His head was tilted back, something hard was in his throat. Men in masks and gloves surrounded him.

Someone spoke Russian. He understood the words. He's coming around.

A snake slithered down his throat, into his belly, shifting and churning.

No, not a snake.

Food. They were force-feeding him. He struggled, even as a part of his brain screamed to give in, let it happen, that it so desperately needed food, but no, no, no! Not like this. He strained, bucked, flailed. Chains rattled, but they held firm. A fist in his hair and a palm beneath his jaw kept his head in position.

A bulb flashed, searing agony through his retinas and blinding him with bright dots for several seconds. The tube slid out, and the hands released him. The figures backed away, and he folded forward as far as the chains would let him, chest heaving, eyes watering, an angry scream bubbling in his throat.

"If you throw it up, we'll gather up every last drop of it and shove it back down." Karpov's voice came from behind him, close.

It sent a shiver down his spine. He struggled against the residual gagging caused by the tube and focused on keeping the food down, else he'd be swallowing his own vomit.

Like Steve in Coney Island.

God, that was funny. He smiled, chuckled, then laughed. He laughed and laughed until his stomach burned and he couldn't breathe, until he was sobbing, pressed forward against the chains, wailing.

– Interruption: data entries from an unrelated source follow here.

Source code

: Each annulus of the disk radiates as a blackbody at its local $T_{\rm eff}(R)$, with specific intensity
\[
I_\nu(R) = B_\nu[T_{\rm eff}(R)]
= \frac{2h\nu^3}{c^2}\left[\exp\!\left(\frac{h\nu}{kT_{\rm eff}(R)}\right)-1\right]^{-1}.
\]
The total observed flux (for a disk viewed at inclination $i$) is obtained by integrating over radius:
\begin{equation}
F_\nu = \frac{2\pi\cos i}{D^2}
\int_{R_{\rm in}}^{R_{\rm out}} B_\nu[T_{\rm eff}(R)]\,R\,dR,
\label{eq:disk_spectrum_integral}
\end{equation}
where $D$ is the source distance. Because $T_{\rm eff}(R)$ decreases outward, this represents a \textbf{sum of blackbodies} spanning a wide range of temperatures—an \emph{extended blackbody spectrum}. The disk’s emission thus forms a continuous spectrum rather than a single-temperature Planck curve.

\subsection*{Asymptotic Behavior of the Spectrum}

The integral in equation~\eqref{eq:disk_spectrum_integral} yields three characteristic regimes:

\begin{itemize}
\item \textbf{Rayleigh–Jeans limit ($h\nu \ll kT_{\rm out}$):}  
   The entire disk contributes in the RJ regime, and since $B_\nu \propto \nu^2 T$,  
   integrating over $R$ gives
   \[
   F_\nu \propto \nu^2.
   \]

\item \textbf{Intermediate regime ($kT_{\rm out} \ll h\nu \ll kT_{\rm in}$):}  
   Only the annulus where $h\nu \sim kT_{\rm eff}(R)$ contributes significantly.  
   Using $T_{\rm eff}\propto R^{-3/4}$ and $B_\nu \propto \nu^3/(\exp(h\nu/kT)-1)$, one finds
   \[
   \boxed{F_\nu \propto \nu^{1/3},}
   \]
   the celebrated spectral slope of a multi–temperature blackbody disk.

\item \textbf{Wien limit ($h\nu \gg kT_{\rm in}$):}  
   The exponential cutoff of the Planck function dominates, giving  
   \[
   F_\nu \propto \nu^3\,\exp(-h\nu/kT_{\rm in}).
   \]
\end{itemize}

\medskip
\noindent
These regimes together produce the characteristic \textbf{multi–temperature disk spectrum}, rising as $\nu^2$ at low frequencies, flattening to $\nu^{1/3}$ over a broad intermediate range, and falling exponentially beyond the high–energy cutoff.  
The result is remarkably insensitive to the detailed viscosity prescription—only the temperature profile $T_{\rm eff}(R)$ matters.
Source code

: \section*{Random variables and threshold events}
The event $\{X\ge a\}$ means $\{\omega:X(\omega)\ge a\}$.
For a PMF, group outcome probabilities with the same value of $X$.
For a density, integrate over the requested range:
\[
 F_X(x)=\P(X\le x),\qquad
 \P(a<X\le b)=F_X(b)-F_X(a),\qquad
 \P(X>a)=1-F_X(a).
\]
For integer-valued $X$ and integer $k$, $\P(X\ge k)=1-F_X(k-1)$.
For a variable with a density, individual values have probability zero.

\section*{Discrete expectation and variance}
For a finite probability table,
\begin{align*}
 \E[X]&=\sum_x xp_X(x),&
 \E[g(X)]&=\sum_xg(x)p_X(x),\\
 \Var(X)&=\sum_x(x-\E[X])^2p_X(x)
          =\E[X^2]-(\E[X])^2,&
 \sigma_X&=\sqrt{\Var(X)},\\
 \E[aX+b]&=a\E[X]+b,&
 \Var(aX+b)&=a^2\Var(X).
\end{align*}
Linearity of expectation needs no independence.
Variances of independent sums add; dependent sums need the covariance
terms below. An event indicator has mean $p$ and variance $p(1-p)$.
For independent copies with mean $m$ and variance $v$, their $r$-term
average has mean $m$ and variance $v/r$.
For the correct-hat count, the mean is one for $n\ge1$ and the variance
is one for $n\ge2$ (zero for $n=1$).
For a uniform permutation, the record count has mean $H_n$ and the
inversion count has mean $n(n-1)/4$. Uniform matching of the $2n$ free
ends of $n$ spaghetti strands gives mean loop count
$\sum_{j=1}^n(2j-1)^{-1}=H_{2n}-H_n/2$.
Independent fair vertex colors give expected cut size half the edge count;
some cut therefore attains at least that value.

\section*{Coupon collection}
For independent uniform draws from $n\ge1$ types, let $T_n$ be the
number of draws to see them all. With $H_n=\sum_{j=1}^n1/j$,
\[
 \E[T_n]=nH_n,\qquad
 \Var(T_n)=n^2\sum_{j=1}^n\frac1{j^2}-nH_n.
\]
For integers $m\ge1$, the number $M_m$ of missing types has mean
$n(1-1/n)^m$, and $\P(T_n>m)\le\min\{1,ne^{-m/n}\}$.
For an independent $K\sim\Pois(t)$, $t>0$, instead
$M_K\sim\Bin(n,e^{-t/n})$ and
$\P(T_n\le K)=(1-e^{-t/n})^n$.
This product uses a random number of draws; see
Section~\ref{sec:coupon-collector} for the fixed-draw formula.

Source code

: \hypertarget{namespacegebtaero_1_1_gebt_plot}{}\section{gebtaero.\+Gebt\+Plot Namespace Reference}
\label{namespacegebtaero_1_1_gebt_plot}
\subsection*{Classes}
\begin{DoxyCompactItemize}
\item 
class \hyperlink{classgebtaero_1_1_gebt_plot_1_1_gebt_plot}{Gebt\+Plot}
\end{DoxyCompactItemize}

And then he screamed until he had nothing left.

"Up his drugs until he's a walking zombie," Karpov said, then walked out.

-0- -0- -0-

He woke from sleep with the disorientation of someone who jumped through time without awareness of its passing, without so much as the remembrance of a dream. Where was he? He blinked, and shapes in the dim room coalesced.

A man with a rifle on a chair against the wall. Dum Dum, is'at you?

No, not Dum Dum. Not real. Nothing was real. He wasn't real.

He stared at shadow-Dum-Dum, the specter of nothingness in this void of darkness.

Where was he?

Mary had a little lamb, little lamb, little lamb. Mary had a little lamb whose fleece was white as snow.

Snow. White. Cold. Death.

He was a ghost, dead and buried beneath the snow, with parts of him in the belly of a beaked demon.

A door opened, producing a glowing rectangle that brought light to the darkness. A man. Tall. Wide shoulders. A beige uniform.

Men with guns. Keys jangling.

"Catchpole method." The man said.

Catchpole. What an odd word. Catchpole. Catchpole. Catchpole. It didn't even sound like a word.

"Hello, soldier." The beige man walked up to him. "Your new arm is waiting for you."

The demon ate my other one.

The man tilted his head. "Do you hear me, soldier?"

Catchpole. Catchpole. Catchpole. Really funny word.

A chain dropped from somewhere. Something pushed against his neck. A man held a pole toward him. Another chain dropped, another pole. He watched curiously as chains dropped away from his neck, like strands of hair, and were transformed into black poles connecting him to a another man.

Four men, total. One in front. One on his right. One at his stumpy arm. One behind. Catchpoles. Catchpoles. Catchpoles.

Another man took away the chains on his legs, then his arm, which hung loose at his side. He tried to lift it, but it just dangled. Numb. It wasn't real. He forgot for a second. Nothing was real.

"Podnimite yego na nogi" The beige man said. Something about feet.

Did he always speak Russian?

The beige man stared at him. "I'd almost believe you were acting if not for your pupils. I'm sure the doctor will be interested to know the cocktail seems to be working this time."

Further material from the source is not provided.